■ **REQUIRED ACTION**:
If a line below holds the word "that", count it; then say how many such lines there are and nothing else.

■ **MATERIAL FOR THE TASK**:

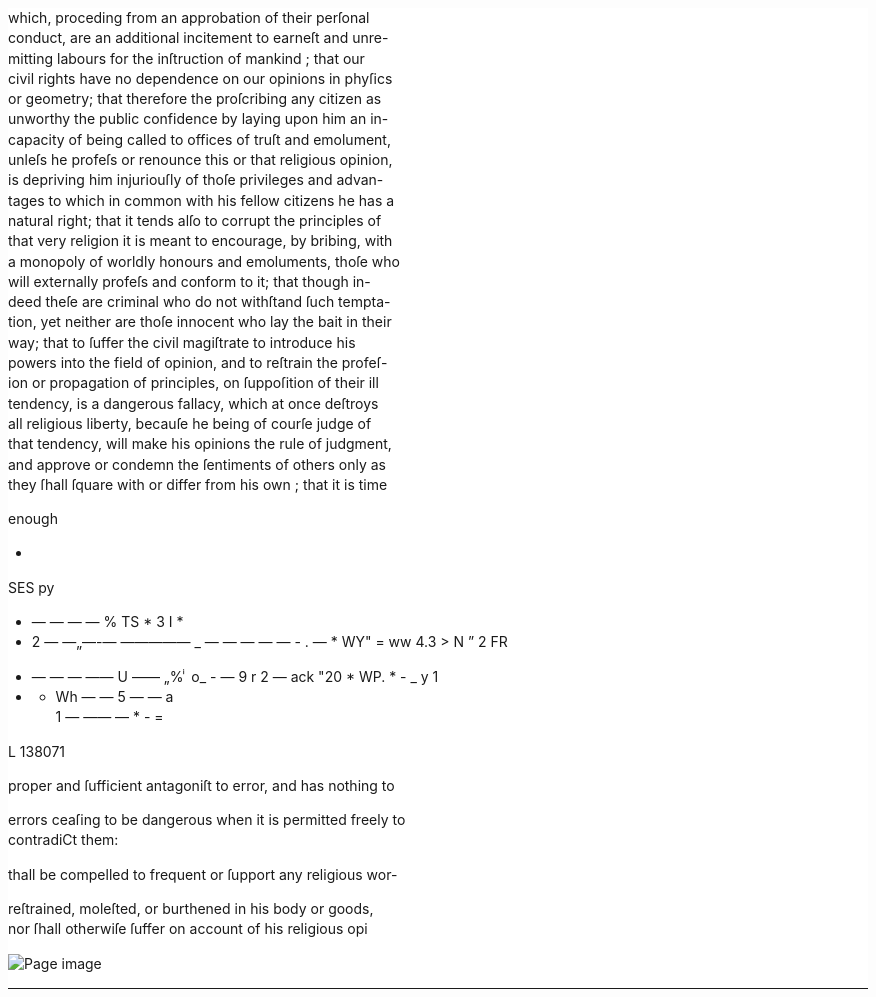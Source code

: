 which, proceding from an approbation of their perſonal  
conduct, are an additional incitement to earneſt and unre-  
mitting labours for the inſtruction of mankind ; that our  
civil rights have no dependence on our opinions in phyſics  
or geometry; that therefore the proſcribing any citizen as  
unworthy the public confidence by laying upon him an in-  
capacity of being called to offices of truſt and emolument,  
unleſs he profeſs or renounce this or that religious opinion,  
is depriving him injuriouſly of thoſe privileges and advan-  
tages to which in common with his fellow citizens he has a  
natural right; that it tends alſo to corrupt the principles of  
that very religion it is meant to encourage, by bribing, with  
a monopoly of worldly honours and emoluments, thoſe who  
will externally profeſs and conform to it; that though in-  
deed theſe are criminal who do not withſtand ſuch tempta-  
tion, yet neither are thoſe innocent who lay the bait in their  
way; that to ſuffer the civil magiſtrate to introduce his  
powers into the field of opinion, and to reſtrain the profeſ-  
ion or propagation of principles, on ſuppoſition of their ill  
tendency, is a dangerous fallacy, which at once deſtroys  
all religious liberty, becauſe he being of courſe judge of  
that tendency, will make his opinions the rule of judgment,  
and approve or condemn the ſentiments of others only as  
they ſhall ſquare with or differ from his own ; that it is time  
  
enough  
  
-  
SES py  
  
- — — — — % TS * 3 I *  
- 2 — —„—-— ————— _ — — — — — - . — * WY&quot; = ww 4.3 &gt; N ” 2 FR  
* — — — —— U —— „% ͥ o_ - — 9 r 2 — ack &quot;20 * WP. * - _ y 1  
* * Wh — — 5 — — a  
1 — —— — * - =  
  
L 138071  
  
proper and ſufficient antagoniſt to error, and has nothing to  
  
  
errors ceaſing to be dangerous when it is permitted freely to  
contradiCt them:  
  
  
thall be compelled to frequent or ſupport any religious wor-  
  
  
reſtrained, moleſted, or burthened in his body or goods,  
nor ſhall otherwiſe ſuffer on account of his religious opi
</td><td style="width: 50%; max-height: 75%; margin: auto; display: block;">
<img alt="Page image" src="https://iiif.archive.org/image/iiif/2/bim_eighteenth-century_thoughts-on-emigration-_toulmin-harry_1792%2Fbim_eighteenth-century_thoughts-on-emigration-_toulmin-harry_1792_jp2.zip%2Fbim_eighteenth-century_thoughts-on-emigration-_toulmin-harry_1792_jp2%2Fbim_eighteenth-century_thoughts-on-emigration-_toulmin-harry_1792_0059.jp2/pct:20.033327161636734,71.62250217202433,66.15441584891687,12.608601216333623/!600,600/0/default.jpg"/>
</td>
</tr></table>

---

■ **ANSWER SPACE**:
9